秋山:答えが出ないのは、「ただ一度のもの」というのは言葉として明らかに間違えているからなんですよね。本来は“もの”じゃなくて、“シーン”。
中村:「ただ一度のことが」とか、「ただ一度のなにかが」というほうが本当は正しいかもしれないけど、秋山さんの中では何かどうも「ただ一度のものが」という感じだったということでしょうか? ロジカルというより、感性の世界というか。
秋山:文章、あるいはコピーとしてはそのほうがいいなと思ったけど、ちゃんとした言葉じゃないですよね。
権八:「ただ一度のものが」が、僕は好きですけどね。
澤本:「ただ一度のことが」というとまた違いますよね。
秋山:生々しいよね。
澤本:ものっていうとそこの生々しさが消えますね。この「ただ一度のものが、僕は好きだ。」のコピーと白線をずっと引いている、ちょっと上空から撮ったような美しい写真がすごくマッチしていますよね。僕が会社に入ってすぐの頃、コピーライターの人とADの人がコピーを巡ってケンカしているのをよく見たんですよ。
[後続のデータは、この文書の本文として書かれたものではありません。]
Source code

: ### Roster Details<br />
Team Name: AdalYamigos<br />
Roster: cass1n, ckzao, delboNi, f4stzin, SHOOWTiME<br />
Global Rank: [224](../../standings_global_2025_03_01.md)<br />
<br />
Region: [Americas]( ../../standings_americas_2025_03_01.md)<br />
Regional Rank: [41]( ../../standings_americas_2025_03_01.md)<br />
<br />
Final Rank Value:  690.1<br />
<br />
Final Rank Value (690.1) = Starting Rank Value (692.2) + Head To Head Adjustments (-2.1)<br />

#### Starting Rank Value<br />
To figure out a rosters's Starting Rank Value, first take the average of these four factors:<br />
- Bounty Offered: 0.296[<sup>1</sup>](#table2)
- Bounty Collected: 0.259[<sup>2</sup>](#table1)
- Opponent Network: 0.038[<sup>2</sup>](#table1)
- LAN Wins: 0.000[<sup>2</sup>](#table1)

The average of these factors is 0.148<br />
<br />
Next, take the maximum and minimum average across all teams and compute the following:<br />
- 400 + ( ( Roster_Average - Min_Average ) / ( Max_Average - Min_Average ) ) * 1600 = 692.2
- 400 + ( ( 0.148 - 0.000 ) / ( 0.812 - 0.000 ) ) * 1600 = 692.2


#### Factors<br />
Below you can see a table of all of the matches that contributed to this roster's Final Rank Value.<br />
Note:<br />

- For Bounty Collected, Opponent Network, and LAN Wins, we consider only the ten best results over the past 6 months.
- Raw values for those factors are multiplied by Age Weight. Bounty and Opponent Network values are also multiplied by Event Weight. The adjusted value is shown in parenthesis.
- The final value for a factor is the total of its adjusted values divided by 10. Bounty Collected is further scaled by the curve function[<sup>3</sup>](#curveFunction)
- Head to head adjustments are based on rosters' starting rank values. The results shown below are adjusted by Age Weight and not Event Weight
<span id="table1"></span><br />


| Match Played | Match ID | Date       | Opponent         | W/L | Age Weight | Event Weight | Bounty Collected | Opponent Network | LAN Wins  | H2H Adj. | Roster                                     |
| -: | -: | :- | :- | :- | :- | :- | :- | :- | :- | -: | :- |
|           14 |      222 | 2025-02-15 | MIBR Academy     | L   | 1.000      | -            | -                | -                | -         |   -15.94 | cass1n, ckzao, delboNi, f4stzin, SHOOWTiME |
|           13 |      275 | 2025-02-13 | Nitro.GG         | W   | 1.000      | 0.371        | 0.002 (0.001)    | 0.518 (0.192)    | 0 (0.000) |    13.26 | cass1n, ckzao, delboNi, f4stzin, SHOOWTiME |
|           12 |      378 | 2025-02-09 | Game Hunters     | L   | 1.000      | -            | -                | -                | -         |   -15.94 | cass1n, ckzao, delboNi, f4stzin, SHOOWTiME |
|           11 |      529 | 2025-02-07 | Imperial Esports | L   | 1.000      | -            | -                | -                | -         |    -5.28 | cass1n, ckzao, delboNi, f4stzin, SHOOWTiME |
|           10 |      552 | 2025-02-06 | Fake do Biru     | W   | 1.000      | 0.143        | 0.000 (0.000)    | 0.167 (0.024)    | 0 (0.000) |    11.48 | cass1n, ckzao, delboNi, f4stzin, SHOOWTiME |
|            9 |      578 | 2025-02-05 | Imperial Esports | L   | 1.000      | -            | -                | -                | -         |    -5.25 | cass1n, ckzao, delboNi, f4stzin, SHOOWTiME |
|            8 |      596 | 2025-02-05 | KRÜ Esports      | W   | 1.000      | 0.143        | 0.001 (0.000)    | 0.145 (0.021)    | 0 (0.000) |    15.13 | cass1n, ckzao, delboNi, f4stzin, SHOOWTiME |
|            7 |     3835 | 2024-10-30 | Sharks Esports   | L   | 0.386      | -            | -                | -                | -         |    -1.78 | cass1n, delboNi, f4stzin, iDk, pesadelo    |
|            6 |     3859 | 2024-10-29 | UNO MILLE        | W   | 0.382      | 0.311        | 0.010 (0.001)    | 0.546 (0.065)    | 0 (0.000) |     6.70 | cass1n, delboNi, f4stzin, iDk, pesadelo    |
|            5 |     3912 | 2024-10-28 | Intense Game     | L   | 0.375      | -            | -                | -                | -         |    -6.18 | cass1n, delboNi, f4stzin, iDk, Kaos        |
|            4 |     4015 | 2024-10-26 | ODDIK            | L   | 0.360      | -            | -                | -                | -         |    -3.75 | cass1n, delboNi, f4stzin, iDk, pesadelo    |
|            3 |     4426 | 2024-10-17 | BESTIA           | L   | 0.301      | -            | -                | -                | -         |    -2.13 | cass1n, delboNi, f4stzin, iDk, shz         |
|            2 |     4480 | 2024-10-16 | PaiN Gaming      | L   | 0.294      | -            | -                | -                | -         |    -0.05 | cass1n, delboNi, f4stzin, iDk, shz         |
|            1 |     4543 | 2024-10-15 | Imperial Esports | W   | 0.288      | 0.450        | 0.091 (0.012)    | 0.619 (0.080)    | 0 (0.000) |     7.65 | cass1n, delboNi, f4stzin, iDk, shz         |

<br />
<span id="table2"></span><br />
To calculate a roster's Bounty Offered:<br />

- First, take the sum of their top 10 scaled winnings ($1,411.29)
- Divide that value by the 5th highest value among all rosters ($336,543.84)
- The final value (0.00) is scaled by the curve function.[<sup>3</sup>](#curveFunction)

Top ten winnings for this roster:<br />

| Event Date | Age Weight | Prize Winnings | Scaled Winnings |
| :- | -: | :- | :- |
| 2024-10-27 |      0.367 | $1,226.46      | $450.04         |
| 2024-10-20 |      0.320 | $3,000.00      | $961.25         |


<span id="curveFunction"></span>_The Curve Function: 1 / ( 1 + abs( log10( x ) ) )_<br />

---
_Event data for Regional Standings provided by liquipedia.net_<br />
コピーライターはコピーを武器に「これでやりたい」と。デザイナーは「いや、デザインでやるんだ」と。それでガーッと言い合いになって、地面にデザインとコピーを置いて、その場で広告をつくっていく・・・というところを見ていました。でも、今はコピーライターがコピーを書いてきて、それをデザイナーが受け取って、デザインがあがったら「これいいね、悪いね」と。つまり、コピーライターとアートディレクターがやり合って、コピーをよくしていくという姿を見ないんですよね。
それは僕らが代理店だからかもしれないけど。秋山さんはADの方とそうやって闘ったり、ADを説き伏せるようなコピーを書けば勝ちだ、というような感じはあったんですか?
秋山:全くそういうことはないですね。僕はまず「誰がデザインするか」を考えます。それからコピーを考える。キヤノンの場合は細谷巖がADだったので、ビジュアルは空間がいいだろうと。細谷は納得しないとなかなか動かない。「どうしてこうなんですか?」と言うから、市川崑監督の映画『東京オリンピック』のラストロールを思い出せと。
あれでグラウンドを整備、掃除しているところがあったろうと。あれは終わりのシーンだったけど、今回はこれから始めるのに整備してるんだよと。そうすると、東京オリンピック、市川崑と来て、「あ、いいんじゃないかな」と思うんですよね。
澤本:ということは、コピーを書いているときに秋山さんの頭の中に世界観も映像もあるということですね。
秋山:だいたいありますね。その代わり、デザイナーから出てきたものには一切口を出さない。
澤本:闘うということもなく。
秋山:大げさに言うと美学の話になりますからね。